Quella Babele dei numeri (in)utili e cari

A ogni emergenza ne spuntano di nuovi, ciascuno costa mezzo milione l’anno. E paghiamo noi. Da anni l'Unione europea ci ordina di utilizzare solo il 112. Un lettore rivela: "Ho chiamato quello per l'allarme caldo. Mi hanno detto di bere"

Quella Babele dei numeri (in)utili e cari

Impossibile contare tutti i numeri «utili» che sono stati attivati e spesso poi disattivati. Anche se ci si limita a quelli nazionali e gestiti da enti pubblici, che fanno fatica a mollare ognuno il proprio «fortino» telefonico. E senza censire quelli voluti da comuni, regioni, province, questure, prefetture, Protezione civile, Asl, sindacati, associazioni, persino singoli deputati o senatori. Durante la Prima Repubblica si diceva che una commissione d’inchiesta non si negava a nessuno. Serviva a dimostrare di aver preso a cuore una catastrofe o un misfatto e a tenere buoni chi ne aveva subito i danni.

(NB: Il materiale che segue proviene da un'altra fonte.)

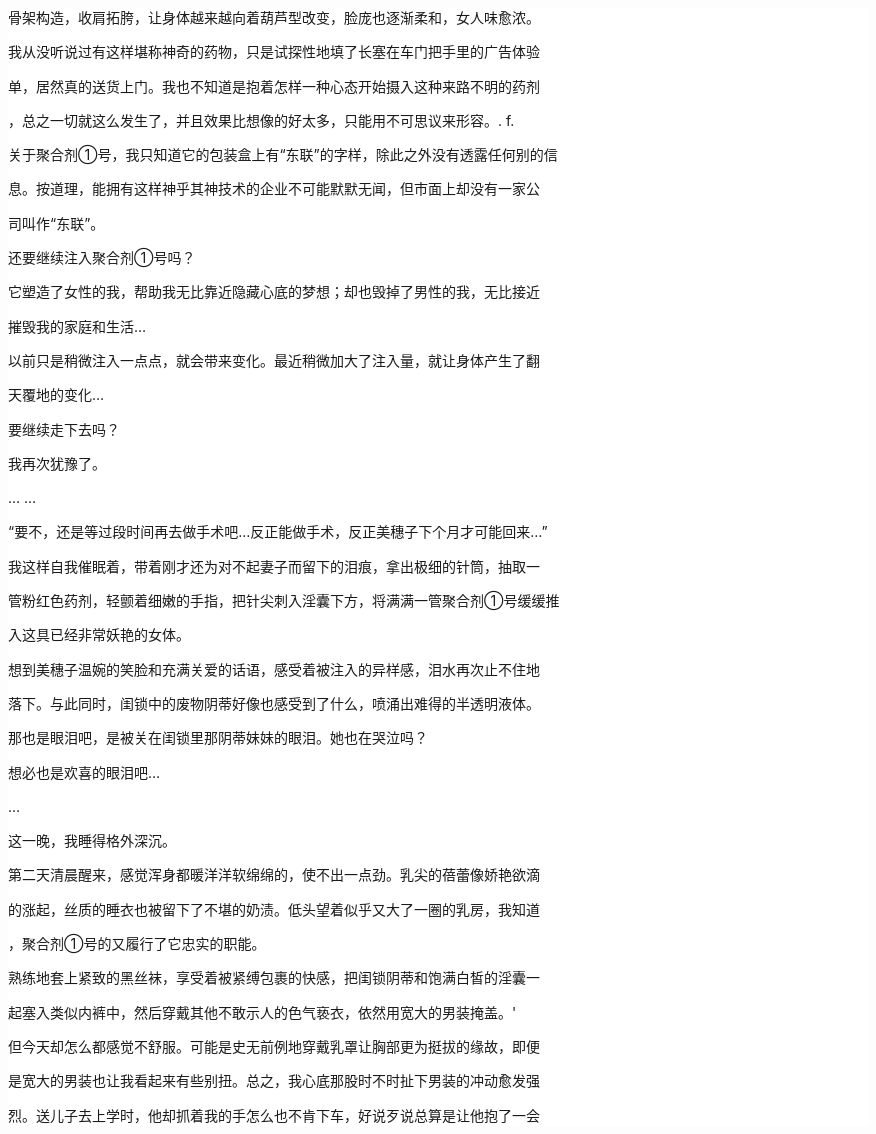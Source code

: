 骨架构造，收肩拓胯，让身体越来越向着葫芦型改变，脸庞也逐渐柔和，女人味愈浓。

我从没听说过有这样堪称神奇的药物，只是试探性地填了长塞在车门把手里的广告体验

单，居然真的送货上门。我也不知道是抱着怎样一种心态开始摄入这种来路不明的药剂

，总之一切就这么发生了，并且效果比想像的好太多，只能用不可思议来形容。. f.

关于聚合剂①号，我只知道它的包装盒上有“东联”的字样，除此之外没有透露任何别的信

息。按道理，能拥有这样神乎其神技术的企业不可能默默无闻，但市面上却没有一家公

司叫作“东联”。

还要继续注入聚合剂①号吗？

它塑造了女性的我，帮助我无比靠近隐藏心底的梦想；却也毁掉了男性的我，无比接近

摧毁我的家庭和生活…

以前只是稍微注入一点点，就会带来变化。最近稍微加大了注入量，就让身体产生了翻

天覆地的变化…

要继续走下去吗？

我再次犹豫了。

… …

“要不，还是等过段时间再去做手术吧…反正能做手术，反正美穗子下个月才可能回来…”

我这样自我催眠着，带着刚才还为对不起妻子而留下的泪痕，拿出极细的针筒，抽取一

管粉红色药剂，轻颤着细嫩的手指，把针尖刺入淫囊下方，将满满一管聚合剂①号缓缓推

入这具已经非常妖艳的女体。

想到美穗子温婉的笑脸和充满关爱的话语，感受着被注入的异样感，泪水再次止不住地

落下。与此同时，闺锁中的废物阴蒂好像也感受到了什么，喷涌出难得的半透明液体。

那也是眼泪吧，是被关在闺锁里那阴蒂妹妹的眼泪。她也在哭泣吗？

想必也是欢喜的眼泪吧…

…

这一晚，我睡得格外深沉。

第二天清晨醒来，感觉浑身都暖洋洋软绵绵的，使不出一点劲。乳尖的蓓蕾像娇艳欲滴

的涨起，丝质的睡衣也被留下了不堪的奶渍。低头望着似乎又大了一圈的乳房，我知道

，聚合剂①号的又履行了它忠实的职能。

熟练地套上紧致的黑丝袜，享受着被紧缚包裹的快感，把闺锁阴蒂和饱满白皙的淫囊一

起塞入类似内裤中，然后穿戴其他不敢示人的色气亵衣，依然用宽大的男装掩盖。'

但今天却怎么都感觉不舒服。可能是史无前例地穿戴乳罩让胸部更为挺拔的缘故，即便

是宽大的男装也让我看起来有些别扭。总之，我心底那股时不时扯下男装的冲动愈发强

烈。送儿子去上学时，他却抓着我的手怎么也不肯下车，好说歹说总算是让他抱了一会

Niente a confronto della storia dei numeri utili. Per ogni fatto importante o emergenza degli ultimi vent’anni ce n’è stato almeno uno. Ecco solo qualche esempio.

Nel 1987 siamo nel pieno della diffusione dell’Aids e l’Istituto superiore di sanità istituisce il numero verde (tutt’ora esistente) per la malattia. I primi anni Novanta sono quelli degli attacchi mafiosi allo Stato, l’allora Commissario antimafia ha quindi il proprio numero verde, anche la questura di Caltanissetta ne vara uno ad hoc. Contro racket, estorsioni e usura ce l’hanno comune e prefettura di Napoli, le prefetture di Roma e Caserta, la questura di Matera.

Nel 1993 parte quello della questura di Roma per il fallito attentato di via Fauro a Maurizio Costanzo. Il Comune di Palermo dichiara guerra agli abusi edilizi con una linea dedicata nel 1991 e nel 1992 la questura aiuta anche così i minori emarginati.

Nel 1995 l’immigrazione crea allarme sociale e il comune di Torino raccoglie con un numero verde le proteste dei cittadini per la microcriminalità.

Nel 1995 è la volta dell’epidemia di Ebola e del relativo call center del ministero della Sanità, nello stesso anno quello del Lavoro apre una linea per spiegare la riforma delle pensioni.

Nel 1998 esplodono i dubbi sul metodo Di Bella contro il cancro: ecco il telefono ministeriale per risolverli.

Sempre nel 1998, a dicembre, gli operatori finanziari devono prepararsi a passare all’euro e Bankitalia li soccorre con un telefono «amico».

A fine decennio tutte le cronache parlano delle truffe agli anziani, i comuni di Torino e Genova hanno un numero per aiutarli.

Per l’11 Settembre tocca alla Farnesina varare il numero per chi ha parenti negli Usa.

Si potrebbe continuare all’infinito, con i telefoni per incendi boschivi, incidenti sulla neve, pericoli del mare oppure per il nonnismo in caserma, gli schiavi del fumo, gli scippi, i funerali.

Ma quanto ci costano i numeri utili? Il 1500 è nato nel 2008 per informare su «salute e rifiuti» e viene attivato, intensificato o messo in stand by a seconda delle necessità. Negli anni si è occupato di influenza, caldo, aviaria, Sars e così via, orari e risorse impiegate quindi sono variabili. Il 1522 contro la violenza sulle donne invece funziona 24 ore su 24, 365 giorni l’anno e riceve 1.500 richieste d’aiuto al mese. Il dipartimento per le Pari opportunità l’ha dato in gestione con un appalto pubblico a un consorzio di centri del settore, per 1 milione di euro al biennio. All’estero le cose vanno diversamente.

Negli Stati Uniti il 911 apre tutte le porte, mentre in Europa nel lontano 1991 è stato istituito il 112 come numero unico per le emergenze. Da allora quasi tutti i paesi lo hanno fatto funzionare secondo i requisiti imposti dall’Ue. L’Italia, appunto, è in forte ritardo.

L’Europa l’ha più volte bacchettata e nel 2009 ci ha persino inflitto una multa (poi sospesa) di 40 milioni di euro.
Dal 2010 il numero unico è in sperimentazione nella provincia di Varese, per poi essere esteso alla Lombardia. E un giorno, chissà, a tutto il Paese.